One may search these "Salt Water Ballads" through from the opening line of "Consecration" to "The Song At Parting" and find no faint suggestion of that deep religious glory of "The Everlasting Mercy." This book was written, even as Masefield says, "in my boyhood; all of it in my youth." He has not caught the deeper meaning of life yet—the spiritual meaning—although he has caught the social meaning, just as Markham has caught it.
1. Social Consciousness
Even in "Consecration" we hear the challenging ring of a young voice who has wandered over the face of the earth and has taken his place with the "Outcast," has cast his lot with the sailor, the stoker, the tramp.
"Not the ruler for me, but the ranker, the tramp of the road,
The slave with the sack on his shoulders pricked on with the goad,
The man with too weighty a burden, too weary a load.
"Others may sing of the wine and the wealth, and the mirth,
The portly presence of potentates goodly in girth;
Mine be the dirt and the dross, the dust, and the scum of the earth!
* * * * *
"Mine be a handful of ashes, a mouthful of mould.
Of the maimed, of the halt and the blind in the rain and the cold—
Of these shall my songs be fashioned, my tales be told. Amen."
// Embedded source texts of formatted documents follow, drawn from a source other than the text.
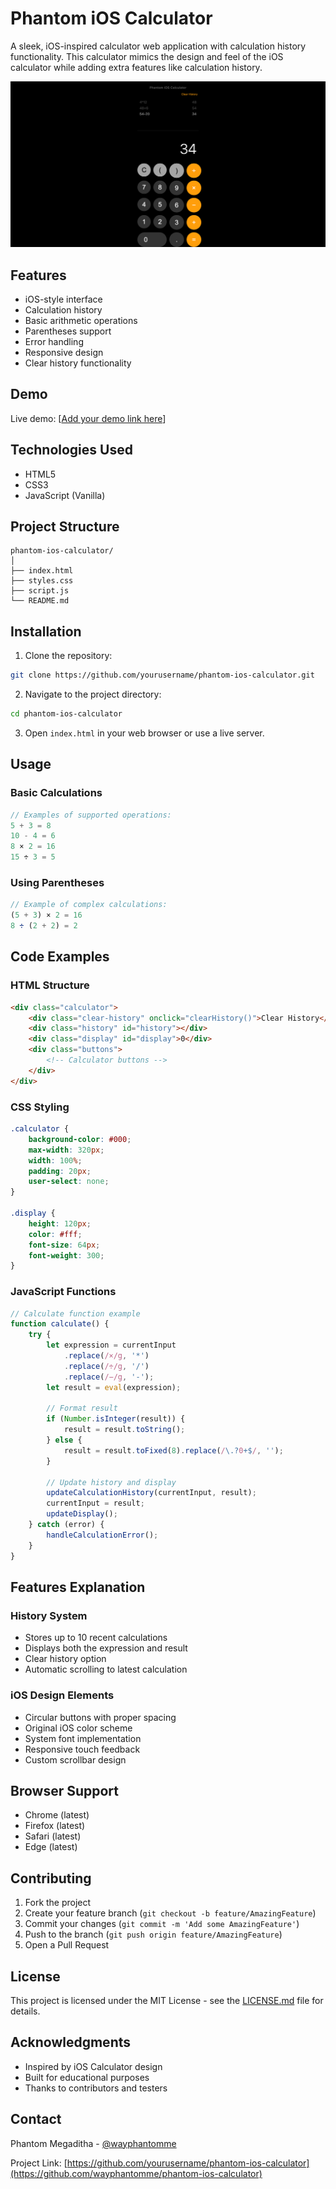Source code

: # Phantom iOS Calculator

A sleek, iOS-inspired calculator web application with calculation history functionality. This calculator mimics the design and feel of the iOS calculator while adding extra features like calculation history.

![Phantom iOS Calculator Preview](img/phantom-ios-calculator.png)

## Features

- iOS-style interface
- Calculation history
- Basic arithmetic operations
- Parentheses support
- Error handling
- Responsive design
- Clear history functionality

## Demo

Live demo: [[Add your demo link here](https://wayphantomme.github.io/Phantom-iOS-Calculator/)]

## Technologies Used

- HTML5
- CSS3
- JavaScript (Vanilla)

## Project Structure

```plaintext
phantom-ios-calculator/
│
├── index.html
├── styles.css
├── script.js
└── README.md
```

## Installation

1. Clone the repository:
```bash
git clone https://github.com/yourusername/phantom-ios-calculator.git
```

2. Navigate to the project directory:
```bash
cd phantom-ios-calculator
```

3. Open `index.html` in your web browser or use a live server.

## Usage

### Basic Calculations
```javascript
// Examples of supported operations:
5 + 3 = 8
10 - 4 = 6
8 × 2 = 16
15 ÷ 3 = 5
```

### Using Parentheses
```javascript
// Example of complex calculations:
(5 + 3) × 2 = 16
8 ÷ (2 + 2) = 2
```

## Code Examples

### HTML Structure
```html
<div class="calculator">
    <div class="clear-history" onclick="clearHistory()">Clear History</div>
    <div class="history" id="history"></div>
    <div class="display" id="display">0</div>
    <div class="buttons">
        <!-- Calculator buttons -->
    </div>
</div>
```

### CSS Styling
```css
.calculator {
    background-color: #000;
    max-width: 320px;
    width: 100%;
    padding: 20px;
    user-select: none;
}

.display {
    height: 120px;
    color: #fff;
    font-size: 64px;
    font-weight: 300;
}
```

### JavaScript Functions
```javascript
// Calculate function example
function calculate() {
    try {
        let expression = currentInput
            .replace(/×/g, '*')
            .replace(/÷/g, '/')
            .replace(/−/g, '-');
        let result = eval(expression);
        
        // Format result
        if (Number.isInteger(result)) {
            result = result.toString();
        } else {
            result = result.toFixed(8).replace(/\.?0+$/, '');
        }

        // Update history and display
        updateCalculationHistory(currentInput, result);
        currentInput = result;
        updateDisplay();
    } catch (error) {
        handleCalculationError();
    }
}
```

## Features Explanation

### History System
- Stores up to 10 recent calculations
- Displays both the expression and result
- Clear history option
- Automatic scrolling to latest calculation

### iOS Design Elements
- Circular buttons with proper spacing
- Original iOS color scheme
- System font implementation
- Responsive touch feedback
- Custom scrollbar design

## Browser Support

- Chrome (latest)
- Firefox (latest)
- Safari (latest)
- Edge (latest)

## Contributing

1. Fork the project
2. Create your feature branch (`git checkout -b feature/AmazingFeature`)
3. Commit your changes (`git commit -m 'Add some AmazingFeature'`)
4. Push to the branch (`git push origin feature/AmazingFeature`)
5. Open a Pull Request

## License

This project is licensed under the MIT License - see the [LICENSE.md](LICENSE.md) file for details.

## Acknowledgments

- Inspired by iOS Calculator design
- Built for educational purposes
- Thanks to contributors and testers

## Contact

Phantom Megaditha - [@wayphantomme](https://twitter.com/wayphantomme)

Project Link: [https://github.com/yourusername/phantom-ios-calculator](https://github.com/wayphantomme/phantom-ios-calculator)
Salt Water Poems and Ballads.
And it is a most fascinating story to see him climb from his boyhood, purely social, sympathetic interest in the outcast to that higher, that highest social consciousness, vitalized with religion. Here, seems it to me, that those who possess true social consciousness must come at last if they do their most effective work for the social regeneration of the world. Many have tremendous social consciousness, but no Christ. Christ himself is the very pulse beat of the social regeneration. Without him it must fail.
One feels, even here in his youth poems, however, a promise of that deeper Masefield that later finds his soul in "The Everlasting Mercy."